Thomas F. Remington, Emory UniversityAbstract
This paper reviews recent social science literature on the Russian middle class. The topic is contentious, with active debate about how the middle class should be defined and measured. Some of this debate is grounded in long-standing ideological disputes over the transition from the Soviet system, and some in the fact that expanding the share of the middle class in Russian society is an objective of the current Russian political leadership. Therefore the subject matters to scholars and policy-makers alike.
Several empirical facts are now well-established. In Russia, as in the United States, at least until the 2008 economic crisis, income inequality has risen in recent years while poverty has declined. In both countries, the growth in inequality reflects the concentration of income increases (both in pre- and post-tax and transfer incomes) in the highest income strata. In neither country has the middle class expanded at anything like the same rate as the growth in average incomes.
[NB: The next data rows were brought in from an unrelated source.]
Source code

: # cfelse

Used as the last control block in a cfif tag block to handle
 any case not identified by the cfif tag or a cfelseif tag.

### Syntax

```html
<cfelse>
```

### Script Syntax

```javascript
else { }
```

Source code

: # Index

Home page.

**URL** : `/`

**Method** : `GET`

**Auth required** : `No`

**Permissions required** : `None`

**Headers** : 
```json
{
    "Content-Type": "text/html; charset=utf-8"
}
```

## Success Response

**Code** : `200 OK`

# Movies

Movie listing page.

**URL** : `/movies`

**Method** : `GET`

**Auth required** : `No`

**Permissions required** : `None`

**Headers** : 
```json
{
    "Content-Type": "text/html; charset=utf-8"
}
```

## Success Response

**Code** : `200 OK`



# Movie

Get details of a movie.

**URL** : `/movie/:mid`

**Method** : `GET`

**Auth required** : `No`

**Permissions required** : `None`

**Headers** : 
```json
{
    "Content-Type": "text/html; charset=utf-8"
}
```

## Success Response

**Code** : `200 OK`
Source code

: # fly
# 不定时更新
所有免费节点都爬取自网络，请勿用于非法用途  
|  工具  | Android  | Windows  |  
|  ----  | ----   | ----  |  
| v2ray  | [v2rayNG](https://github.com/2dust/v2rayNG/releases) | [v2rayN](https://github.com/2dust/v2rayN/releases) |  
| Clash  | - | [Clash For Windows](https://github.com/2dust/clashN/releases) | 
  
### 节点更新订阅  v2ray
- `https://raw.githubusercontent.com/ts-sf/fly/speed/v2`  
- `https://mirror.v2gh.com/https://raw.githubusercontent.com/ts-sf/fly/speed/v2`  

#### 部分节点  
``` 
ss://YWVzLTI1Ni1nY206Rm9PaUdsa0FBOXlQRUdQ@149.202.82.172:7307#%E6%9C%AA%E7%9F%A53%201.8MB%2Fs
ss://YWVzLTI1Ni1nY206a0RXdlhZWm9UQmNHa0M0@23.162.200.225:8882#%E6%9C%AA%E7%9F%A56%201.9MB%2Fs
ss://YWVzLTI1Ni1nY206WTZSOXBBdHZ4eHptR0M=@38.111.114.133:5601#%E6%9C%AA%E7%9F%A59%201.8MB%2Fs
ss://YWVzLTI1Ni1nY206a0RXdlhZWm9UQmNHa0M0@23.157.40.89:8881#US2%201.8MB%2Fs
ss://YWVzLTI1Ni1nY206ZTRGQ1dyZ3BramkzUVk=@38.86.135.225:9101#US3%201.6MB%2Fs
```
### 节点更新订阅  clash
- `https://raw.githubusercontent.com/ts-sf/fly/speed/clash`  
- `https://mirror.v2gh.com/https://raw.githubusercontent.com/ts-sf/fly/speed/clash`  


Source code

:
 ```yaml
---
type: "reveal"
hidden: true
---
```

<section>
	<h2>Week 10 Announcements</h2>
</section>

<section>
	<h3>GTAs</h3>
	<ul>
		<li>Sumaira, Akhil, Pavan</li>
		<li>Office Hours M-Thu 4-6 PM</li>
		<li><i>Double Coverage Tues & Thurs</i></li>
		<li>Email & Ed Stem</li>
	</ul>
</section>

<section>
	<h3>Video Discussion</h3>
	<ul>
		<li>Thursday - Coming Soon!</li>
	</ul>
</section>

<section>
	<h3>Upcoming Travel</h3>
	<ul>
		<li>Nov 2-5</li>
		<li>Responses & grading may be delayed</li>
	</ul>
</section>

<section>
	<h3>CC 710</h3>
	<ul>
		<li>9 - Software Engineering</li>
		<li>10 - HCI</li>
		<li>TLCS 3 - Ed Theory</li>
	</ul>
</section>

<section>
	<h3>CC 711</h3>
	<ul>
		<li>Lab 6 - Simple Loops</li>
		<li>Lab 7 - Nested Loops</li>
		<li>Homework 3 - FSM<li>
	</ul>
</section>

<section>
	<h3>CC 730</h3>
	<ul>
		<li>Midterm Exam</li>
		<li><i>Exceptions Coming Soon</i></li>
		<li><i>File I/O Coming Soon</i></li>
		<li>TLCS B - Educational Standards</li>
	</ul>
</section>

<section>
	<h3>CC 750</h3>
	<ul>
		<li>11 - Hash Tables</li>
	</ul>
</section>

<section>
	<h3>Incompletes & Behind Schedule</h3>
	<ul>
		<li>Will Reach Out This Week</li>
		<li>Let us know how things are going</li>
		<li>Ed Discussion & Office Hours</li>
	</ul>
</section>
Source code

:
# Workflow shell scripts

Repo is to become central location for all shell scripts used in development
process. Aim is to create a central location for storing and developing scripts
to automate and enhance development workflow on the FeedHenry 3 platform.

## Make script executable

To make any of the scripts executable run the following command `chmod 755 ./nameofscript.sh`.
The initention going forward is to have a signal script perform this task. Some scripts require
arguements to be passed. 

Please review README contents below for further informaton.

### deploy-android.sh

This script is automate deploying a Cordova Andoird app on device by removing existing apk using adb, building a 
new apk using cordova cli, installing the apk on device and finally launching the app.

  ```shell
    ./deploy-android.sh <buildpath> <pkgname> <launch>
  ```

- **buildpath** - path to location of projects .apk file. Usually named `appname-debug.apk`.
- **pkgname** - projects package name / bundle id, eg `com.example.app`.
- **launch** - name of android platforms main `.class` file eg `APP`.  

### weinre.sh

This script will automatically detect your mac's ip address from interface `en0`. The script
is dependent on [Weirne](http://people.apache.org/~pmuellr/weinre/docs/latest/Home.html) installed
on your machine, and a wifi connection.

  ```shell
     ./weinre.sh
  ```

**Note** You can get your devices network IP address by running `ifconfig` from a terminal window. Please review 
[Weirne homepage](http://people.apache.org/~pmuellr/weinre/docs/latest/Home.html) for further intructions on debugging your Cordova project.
Russia differs markedly from the United States, however, in the fact that half or more of middle class individuals depend on the state for their livelihoods. However, both the Russian and current American leaderships recognize that the development of a larger middle class would be beneficial: by reducing the polarization between rich and poor, it would improve the provision of growth-enhancing public goods, reduce social tension and increase stability, and would make government more effective and accountable. Whether it would also enhance the prospects for democratization is a fundamental question underlying this research.